Run through the records and, wherever a line holds the word "substantive", return that line.

(Data excerpts)
=-=-=-=-=

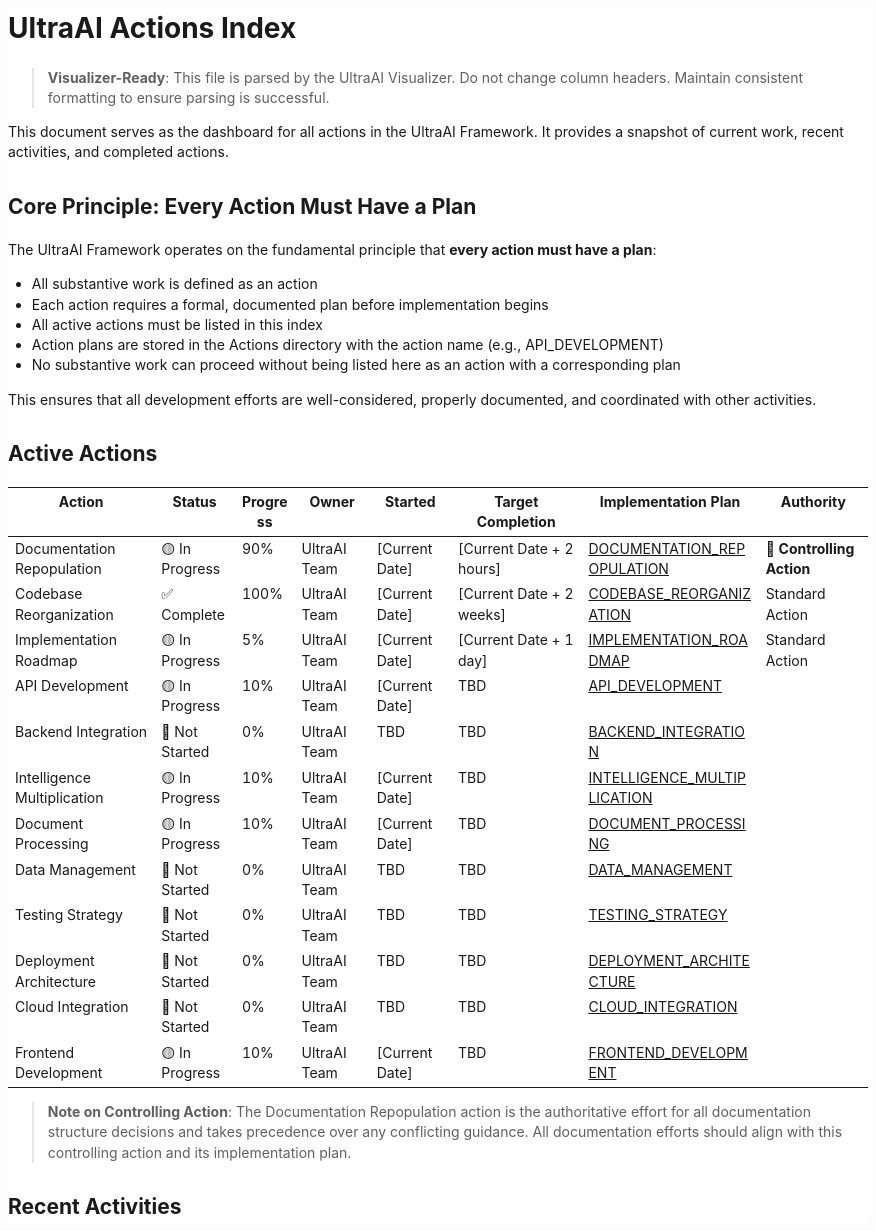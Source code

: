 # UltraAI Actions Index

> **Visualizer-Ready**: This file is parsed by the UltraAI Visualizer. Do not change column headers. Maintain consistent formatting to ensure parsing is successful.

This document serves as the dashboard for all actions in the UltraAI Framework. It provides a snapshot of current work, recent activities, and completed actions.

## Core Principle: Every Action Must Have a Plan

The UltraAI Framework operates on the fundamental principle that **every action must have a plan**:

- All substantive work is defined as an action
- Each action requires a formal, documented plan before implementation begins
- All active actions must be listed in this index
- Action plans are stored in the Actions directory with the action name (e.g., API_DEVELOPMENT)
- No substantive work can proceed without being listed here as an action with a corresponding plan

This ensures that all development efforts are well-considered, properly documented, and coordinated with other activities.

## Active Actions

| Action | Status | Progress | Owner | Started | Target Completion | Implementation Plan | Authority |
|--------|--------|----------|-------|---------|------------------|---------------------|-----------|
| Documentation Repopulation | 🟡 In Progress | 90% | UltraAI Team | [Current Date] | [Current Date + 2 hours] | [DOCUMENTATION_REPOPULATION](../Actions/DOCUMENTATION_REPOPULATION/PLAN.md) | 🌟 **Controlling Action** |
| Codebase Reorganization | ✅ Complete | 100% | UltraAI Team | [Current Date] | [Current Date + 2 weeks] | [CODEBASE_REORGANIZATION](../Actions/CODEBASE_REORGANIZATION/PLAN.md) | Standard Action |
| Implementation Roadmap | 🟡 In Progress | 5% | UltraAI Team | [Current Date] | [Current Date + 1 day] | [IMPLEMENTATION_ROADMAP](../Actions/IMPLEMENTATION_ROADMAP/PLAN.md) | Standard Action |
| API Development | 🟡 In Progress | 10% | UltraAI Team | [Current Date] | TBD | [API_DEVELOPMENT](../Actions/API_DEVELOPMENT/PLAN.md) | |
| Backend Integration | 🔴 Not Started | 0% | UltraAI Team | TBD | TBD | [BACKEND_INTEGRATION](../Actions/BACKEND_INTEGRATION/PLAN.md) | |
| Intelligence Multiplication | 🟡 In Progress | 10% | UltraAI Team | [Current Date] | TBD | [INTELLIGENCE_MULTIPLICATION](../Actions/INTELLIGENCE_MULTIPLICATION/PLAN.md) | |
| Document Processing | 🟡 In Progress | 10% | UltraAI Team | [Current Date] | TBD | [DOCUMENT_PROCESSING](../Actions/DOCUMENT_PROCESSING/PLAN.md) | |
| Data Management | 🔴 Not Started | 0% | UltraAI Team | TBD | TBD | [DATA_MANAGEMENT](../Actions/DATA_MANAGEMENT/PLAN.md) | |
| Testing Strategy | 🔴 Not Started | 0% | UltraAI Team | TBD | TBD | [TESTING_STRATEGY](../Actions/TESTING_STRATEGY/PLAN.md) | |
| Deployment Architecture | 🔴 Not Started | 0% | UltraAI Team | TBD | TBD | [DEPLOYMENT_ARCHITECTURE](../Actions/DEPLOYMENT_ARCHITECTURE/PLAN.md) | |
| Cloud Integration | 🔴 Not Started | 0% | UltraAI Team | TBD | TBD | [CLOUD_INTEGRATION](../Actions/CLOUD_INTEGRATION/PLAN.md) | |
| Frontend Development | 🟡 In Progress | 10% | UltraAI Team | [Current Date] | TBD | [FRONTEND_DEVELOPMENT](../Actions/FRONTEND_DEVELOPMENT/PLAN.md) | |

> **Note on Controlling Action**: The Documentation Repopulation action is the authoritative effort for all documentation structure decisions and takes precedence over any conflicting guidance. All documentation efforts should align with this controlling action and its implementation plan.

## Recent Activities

=-=-=-=-=

# Your response:
- All substantive work is defined as an action
- No substantive work can proceed without being listed here as an action with a corresponding plan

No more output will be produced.